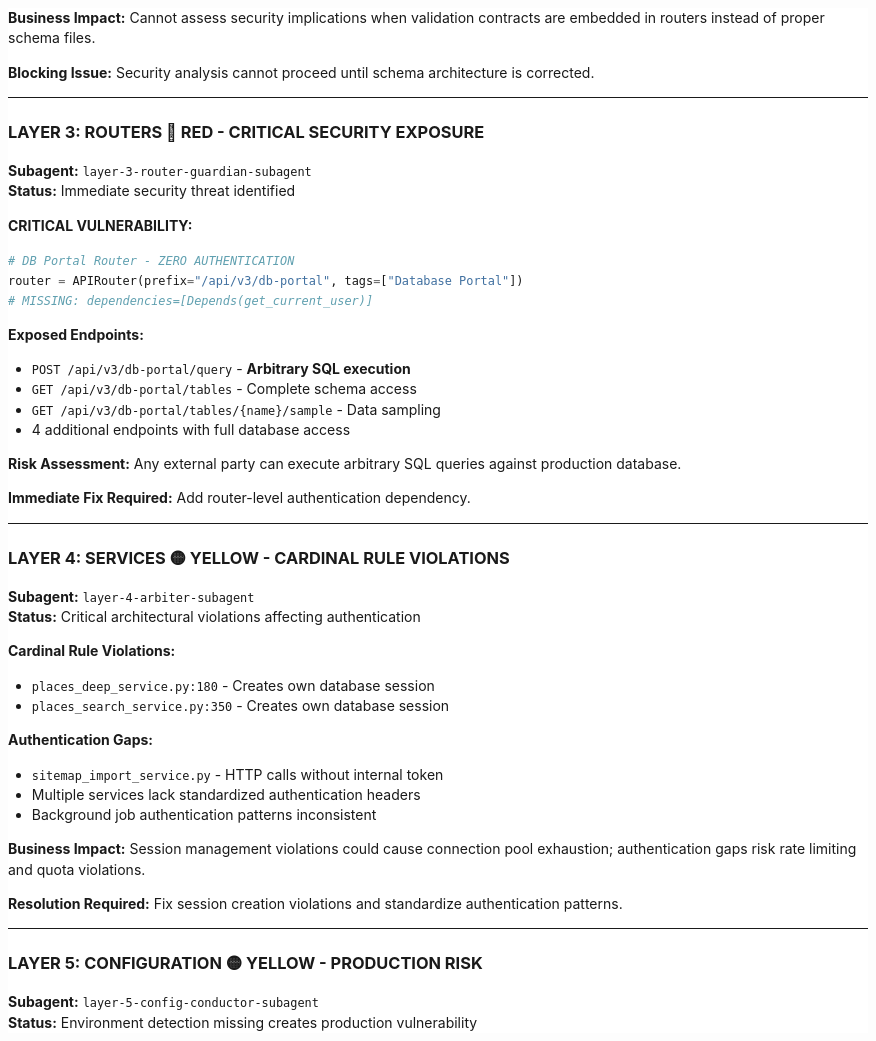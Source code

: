 **Business Impact:** Cannot assess security implications when validation contracts are embedded in routers instead of proper schema files.

**Blocking Issue:** Security analysis cannot proceed until schema architecture is corrected.

---

### LAYER 3: ROUTERS 🔴 **RED - CRITICAL SECURITY EXPOSURE**
**Subagent:** `layer-3-router-guardian-subagent`  
**Status:** Immediate security threat identified

**CRITICAL VULNERABILITY:**
```python
# DB Portal Router - ZERO AUTHENTICATION
router = APIRouter(prefix="/api/v3/db-portal", tags=["Database Portal"])
# MISSING: dependencies=[Depends(get_current_user)]
```

**Exposed Endpoints:**
- `POST /api/v3/db-portal/query` - **Arbitrary SQL execution**
- `GET /api/v3/db-portal/tables` - Complete schema access
- `GET /api/v3/db-portal/tables/{name}/sample` - Data sampling
- 4 additional endpoints with full database access

**Risk Assessment:** Any external party can execute arbitrary SQL queries against production database.

**Immediate Fix Required:** Add router-level authentication dependency.

---

### LAYER 4: SERVICES 🟡 **YELLOW - CARDINAL RULE VIOLATIONS**
**Subagent:** `layer-4-arbiter-subagent`  
**Status:** Critical architectural violations affecting authentication

**Cardinal Rule Violations:**
- `places_deep_service.py:180` - Creates own database session
- `places_search_service.py:350` - Creates own database session

**Authentication Gaps:**
- `sitemap_import_service.py` - HTTP calls without internal token
- Multiple services lack standardized authentication headers
- Background job authentication patterns inconsistent

**Business Impact:** Session management violations could cause connection pool exhaustion; authentication gaps risk rate limiting and quota violations.

**Resolution Required:** Fix session creation violations and standardize authentication patterns.

---

### LAYER 5: CONFIGURATION 🟡 **YELLOW - PRODUCTION RISK**
**Subagent:** `layer-5-config-conductor-subagent`  
**Status:** Environment detection missing creates production vulnerability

• **Problem requirements**
Using the records above, restate word for word the lines from the one with "violations affecting authentication" through the one with "without internal token", both included.

• **Reply to the exercise**
**Status:** Critical architectural violations affecting authentication

**Cardinal Rule Violations:**
- `places_deep_service.py:180` - Creates own database session
- `places_search_service.py:350` - Creates own database session

**Authentication Gaps:**
- `sitemap_import_service.py` - HTTP calls without internal token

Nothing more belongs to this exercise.